═══ Records supplied ═══

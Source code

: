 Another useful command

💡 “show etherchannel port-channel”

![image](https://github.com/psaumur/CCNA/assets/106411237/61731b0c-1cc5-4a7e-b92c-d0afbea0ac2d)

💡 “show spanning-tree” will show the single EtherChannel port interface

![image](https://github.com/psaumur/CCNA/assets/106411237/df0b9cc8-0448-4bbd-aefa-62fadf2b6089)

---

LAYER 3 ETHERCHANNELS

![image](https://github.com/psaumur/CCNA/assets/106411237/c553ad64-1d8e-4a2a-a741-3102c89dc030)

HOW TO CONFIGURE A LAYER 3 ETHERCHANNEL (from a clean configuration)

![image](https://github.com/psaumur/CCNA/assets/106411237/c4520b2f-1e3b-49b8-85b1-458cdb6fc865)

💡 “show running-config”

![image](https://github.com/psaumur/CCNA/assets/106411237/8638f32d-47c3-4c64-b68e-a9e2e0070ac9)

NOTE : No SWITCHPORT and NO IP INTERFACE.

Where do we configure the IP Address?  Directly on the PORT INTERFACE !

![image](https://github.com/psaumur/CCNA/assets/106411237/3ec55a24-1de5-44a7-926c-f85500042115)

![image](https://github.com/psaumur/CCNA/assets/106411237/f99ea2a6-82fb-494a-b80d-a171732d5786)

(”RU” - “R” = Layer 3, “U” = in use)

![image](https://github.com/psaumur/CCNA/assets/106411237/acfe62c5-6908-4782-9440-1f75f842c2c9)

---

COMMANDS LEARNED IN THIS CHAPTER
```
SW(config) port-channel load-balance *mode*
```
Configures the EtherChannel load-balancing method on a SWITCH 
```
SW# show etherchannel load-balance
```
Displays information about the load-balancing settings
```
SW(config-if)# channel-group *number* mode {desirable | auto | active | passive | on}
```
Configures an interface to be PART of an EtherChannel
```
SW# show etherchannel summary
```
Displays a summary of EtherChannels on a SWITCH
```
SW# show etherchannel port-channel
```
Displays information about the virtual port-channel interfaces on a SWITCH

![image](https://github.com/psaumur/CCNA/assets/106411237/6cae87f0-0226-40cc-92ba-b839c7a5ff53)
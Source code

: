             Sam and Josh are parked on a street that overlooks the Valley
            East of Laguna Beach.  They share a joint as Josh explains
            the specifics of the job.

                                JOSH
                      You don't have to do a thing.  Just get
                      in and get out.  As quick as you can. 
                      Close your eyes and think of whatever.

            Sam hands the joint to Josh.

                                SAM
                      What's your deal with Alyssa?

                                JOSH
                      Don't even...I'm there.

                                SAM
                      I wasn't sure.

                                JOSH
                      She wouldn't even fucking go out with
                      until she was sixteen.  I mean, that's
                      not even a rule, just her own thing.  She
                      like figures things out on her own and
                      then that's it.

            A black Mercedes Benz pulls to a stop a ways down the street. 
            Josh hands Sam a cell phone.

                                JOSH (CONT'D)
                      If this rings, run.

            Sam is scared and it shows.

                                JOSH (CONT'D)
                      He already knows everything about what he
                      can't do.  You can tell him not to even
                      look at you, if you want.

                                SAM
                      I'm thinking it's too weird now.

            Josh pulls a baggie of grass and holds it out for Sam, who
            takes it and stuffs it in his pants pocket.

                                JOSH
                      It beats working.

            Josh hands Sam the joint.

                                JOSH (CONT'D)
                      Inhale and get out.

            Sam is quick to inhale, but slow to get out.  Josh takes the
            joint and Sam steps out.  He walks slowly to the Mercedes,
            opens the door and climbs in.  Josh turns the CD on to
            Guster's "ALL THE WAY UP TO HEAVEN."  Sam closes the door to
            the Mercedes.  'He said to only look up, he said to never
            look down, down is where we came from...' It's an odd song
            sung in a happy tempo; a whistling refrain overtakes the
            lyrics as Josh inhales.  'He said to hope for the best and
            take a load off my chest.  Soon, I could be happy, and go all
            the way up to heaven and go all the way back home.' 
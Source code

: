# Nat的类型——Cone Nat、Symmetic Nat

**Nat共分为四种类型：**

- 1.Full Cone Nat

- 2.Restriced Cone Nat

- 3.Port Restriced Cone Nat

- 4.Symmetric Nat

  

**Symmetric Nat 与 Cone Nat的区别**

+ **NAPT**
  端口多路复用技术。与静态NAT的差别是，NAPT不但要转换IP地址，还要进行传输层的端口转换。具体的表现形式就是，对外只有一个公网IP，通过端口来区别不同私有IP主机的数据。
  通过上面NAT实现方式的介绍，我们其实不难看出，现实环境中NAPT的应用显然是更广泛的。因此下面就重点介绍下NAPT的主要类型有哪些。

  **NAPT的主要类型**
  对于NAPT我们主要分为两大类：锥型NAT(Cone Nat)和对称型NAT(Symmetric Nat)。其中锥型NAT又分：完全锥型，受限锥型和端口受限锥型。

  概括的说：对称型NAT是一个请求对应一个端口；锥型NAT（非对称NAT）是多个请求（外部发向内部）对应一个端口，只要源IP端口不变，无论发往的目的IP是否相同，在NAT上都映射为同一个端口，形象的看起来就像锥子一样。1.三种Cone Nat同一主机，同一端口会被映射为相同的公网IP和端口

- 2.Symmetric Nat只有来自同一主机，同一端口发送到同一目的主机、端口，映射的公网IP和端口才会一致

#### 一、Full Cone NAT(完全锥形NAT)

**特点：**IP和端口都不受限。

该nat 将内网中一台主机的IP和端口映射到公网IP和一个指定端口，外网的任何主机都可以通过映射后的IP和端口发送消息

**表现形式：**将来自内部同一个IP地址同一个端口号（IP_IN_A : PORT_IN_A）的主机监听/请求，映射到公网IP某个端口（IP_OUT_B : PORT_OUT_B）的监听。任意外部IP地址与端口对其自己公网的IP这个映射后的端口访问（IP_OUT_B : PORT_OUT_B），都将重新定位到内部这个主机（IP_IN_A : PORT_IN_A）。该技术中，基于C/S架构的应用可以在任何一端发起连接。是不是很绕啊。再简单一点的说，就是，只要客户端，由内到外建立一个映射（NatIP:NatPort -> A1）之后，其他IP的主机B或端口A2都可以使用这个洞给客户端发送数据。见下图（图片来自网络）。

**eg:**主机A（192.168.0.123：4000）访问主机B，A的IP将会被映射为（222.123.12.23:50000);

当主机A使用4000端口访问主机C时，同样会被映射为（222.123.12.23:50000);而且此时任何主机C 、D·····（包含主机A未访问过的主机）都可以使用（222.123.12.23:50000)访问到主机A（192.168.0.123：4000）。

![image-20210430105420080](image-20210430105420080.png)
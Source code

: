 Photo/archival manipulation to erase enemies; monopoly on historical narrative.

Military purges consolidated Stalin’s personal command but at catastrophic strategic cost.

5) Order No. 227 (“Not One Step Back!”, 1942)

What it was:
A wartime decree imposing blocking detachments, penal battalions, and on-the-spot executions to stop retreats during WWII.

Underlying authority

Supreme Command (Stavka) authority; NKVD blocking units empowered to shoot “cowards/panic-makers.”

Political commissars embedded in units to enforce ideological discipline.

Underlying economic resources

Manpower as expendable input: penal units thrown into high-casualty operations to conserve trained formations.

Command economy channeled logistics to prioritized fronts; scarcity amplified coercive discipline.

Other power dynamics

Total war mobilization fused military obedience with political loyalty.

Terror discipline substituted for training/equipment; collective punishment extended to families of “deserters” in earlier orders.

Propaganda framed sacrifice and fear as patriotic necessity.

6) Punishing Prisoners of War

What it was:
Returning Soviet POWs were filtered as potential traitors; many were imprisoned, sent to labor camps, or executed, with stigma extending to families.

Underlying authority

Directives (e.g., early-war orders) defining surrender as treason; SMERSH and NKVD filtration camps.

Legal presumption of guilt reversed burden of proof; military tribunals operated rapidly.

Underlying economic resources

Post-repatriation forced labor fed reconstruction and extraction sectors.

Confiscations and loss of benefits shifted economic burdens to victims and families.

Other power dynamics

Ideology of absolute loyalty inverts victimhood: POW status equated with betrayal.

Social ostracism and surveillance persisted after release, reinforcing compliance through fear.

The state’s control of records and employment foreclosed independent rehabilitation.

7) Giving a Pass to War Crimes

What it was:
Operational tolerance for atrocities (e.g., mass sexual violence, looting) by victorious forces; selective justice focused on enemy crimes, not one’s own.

═══

What lines above contain the string "about"? Copy all of them.

Displays information about the load-balancing settings
Displays information about the virtual port-channel interfaces on a SWITCH
                      He already knows everything about what he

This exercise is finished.